Dion stands up for Canadian identity, and a democratic Quebec

I blogged about the PQ's thinly veiled "identity" bill (http://theliberalbag.blogspot.com/2007/10/pq-and-separatist-movement-has-not.html) previously, and now, thankfully and rightfully, Dion and the federal Liberals have entered the debate, to defend the values of the Quiet Revolution and a united, multi-ethnic, democratic Quebec.

"Liberal Leader Stéphane Dion called it a sovereigntist plot to broaden the French-English split and increase the PQ's popularity. He urged Marois to withdraw the bill.
"Thankfully we have a Canadian Charter of Rights and Freedoms which prevents certain politicians from going off the rails like she has," Dion said."

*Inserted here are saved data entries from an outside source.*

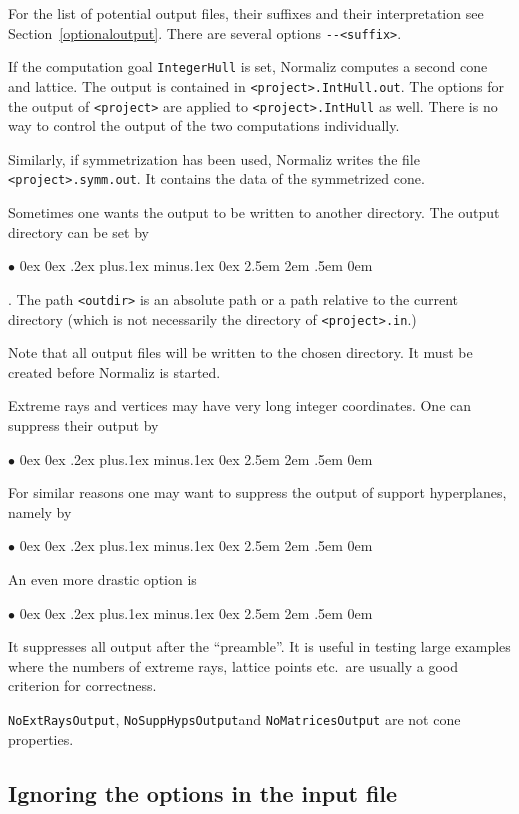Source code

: \documentclass[12pt,a4paper]{scrartcl}
\newcommand{\stdli}{ \topsep0ex \partopsep0ex %
\parsep.2ex plus.1ex minus.1ex \itemsep0ex%
\leftmargin2.5em \labelwidth2em \labelsep.5em \rightmargin0em}%
\renewenvironment{itemize}{\begin{list}{{$\bullet$}}{\stdli}}{\end{list}}
\theoremstyle{definition}
\def\itemtt[#1]{\item[\textbf{\ttt{#1}}]}
\def\ttt{\texttt}
\begin{document}
For the list of potential output files, their suffixes and their interpretation
see Section~\ref{optionaloutput}. There are several options \verb|--<suffix>|.

If the computation goal \verb|IntegerHull| is set, Normaliz computes a second cone and lattice. The output is contained in \verb|<project>.IntHull.out|. The options for the output of \verb|<project>| are applied to \verb|<project>.IntHull| as well. There is no way to control the output of the two computations individually.

Similarly, if symmetrization has been used, Normaliz writes the file \verb|<project>.symm.out|. It contains the data of the symmetrized cone.

Sometimes one wants the output to be written to another directory. The output directory can be set by
\begin{itemize}
	\itemtt[{-}{-OutputDir=<outdir>}]. The path \ttt{<outdir>} is an absolute path or a path relative to the current directory (which is not necessarily the directory of \verb|<project>.in|.)
\end{itemize}
Note that all output files will be written to the chosen directory. It must be created before Normaliz is started.

Extreme rays and vertices may have very long integer coordinates. One can suppress their output by
\begin{itemize}
	\itemtt[NoExtRaysOutput]
\end{itemize}
For similar reasons one may want to suppress the output of support hyperplanes, namely by
\begin{itemize}
	\itemtt[NoSuppHypsOutput]
\end{itemize}

An even more drastic option is
\begin{itemize}
	\itemtt[NoMatricesOutput]
\end{itemize}
It suppresses all output after the ``preamble''. It is useful in testing large examples where the numbers of extreme rays, lattice points etc.\ are usually a good criterion for correctness.

\verb|NoExtRaysOutput|, \verb|NoSuppHypsOutput|and \verb|NoMatricesOutput| are not cone properties.

\subsection{Ignoring the options in the input file}
\end{document}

When people ask, "What do Liberals stand for?" this is a good example to point them towards: Defending democratic rights, making a united Canada work within the framework of the Charter, defending the rights of individual citizens under the law, and committed to the ideals of a just society and multiculturalism.

And what of the Conservatives, who claim to be "putting Canada on the right track?"

Labour Minister Jean-Pierre Blackburn turned aside questions on the issue.

"That's their debate," Blackburn said, referring to provincial politicians.

Prime Minister Stephan Harper's office declined to comment.

Shameful. Apparently the Conservative vision for Canada is one of government apathy towards the rights of citizens. Although given the slashing of the Court Challenges Program, the stacking of the independent and trusted judiciary with socially regressive party hacks, and the desire to wantonly abandon all federal government power for the sake of vote buying, it is too be expected. Actions, statements, and views like these are another warning of what Canadians can expect from a Conservative majority.


wilson said...

All federal parties denounce Quebec immigration bill
October 23, 2007
Alexander Panetta, THE CANADIAN PRESS

''Tory House leader Peter Van Loan said he was pleased to see that the bill had limited support in the Quebec legislature - both the minority Liberal government and the Official Opposition Action democratique du Quebec made it clear Tuesday that they wouldn't support it.
"It's heartening to see this bill's not going to go anywhere," Van Loan said in an interview.
"Every Canadian has democratic rights. And those rights - to vote, to run for office - are fundamental. . . I don't think those rights can be taken away."

The Liberal Bag said...

Good to see them take a stand on it, although I find it extremely interesting that a Quebec minister and the PMO both refused to answer the question, and they shuffled off a response it to a non-Quebec MP.

Abdul-Rahim said...

She can't withdraw the bill. It was never presented before the Assemblée. The PQ is the third party, and as such, need one of the other parties aproval to table any motions or bills . They did prepare a document and such, but M. Charest has decided that it will not be discussed in the Assemblée.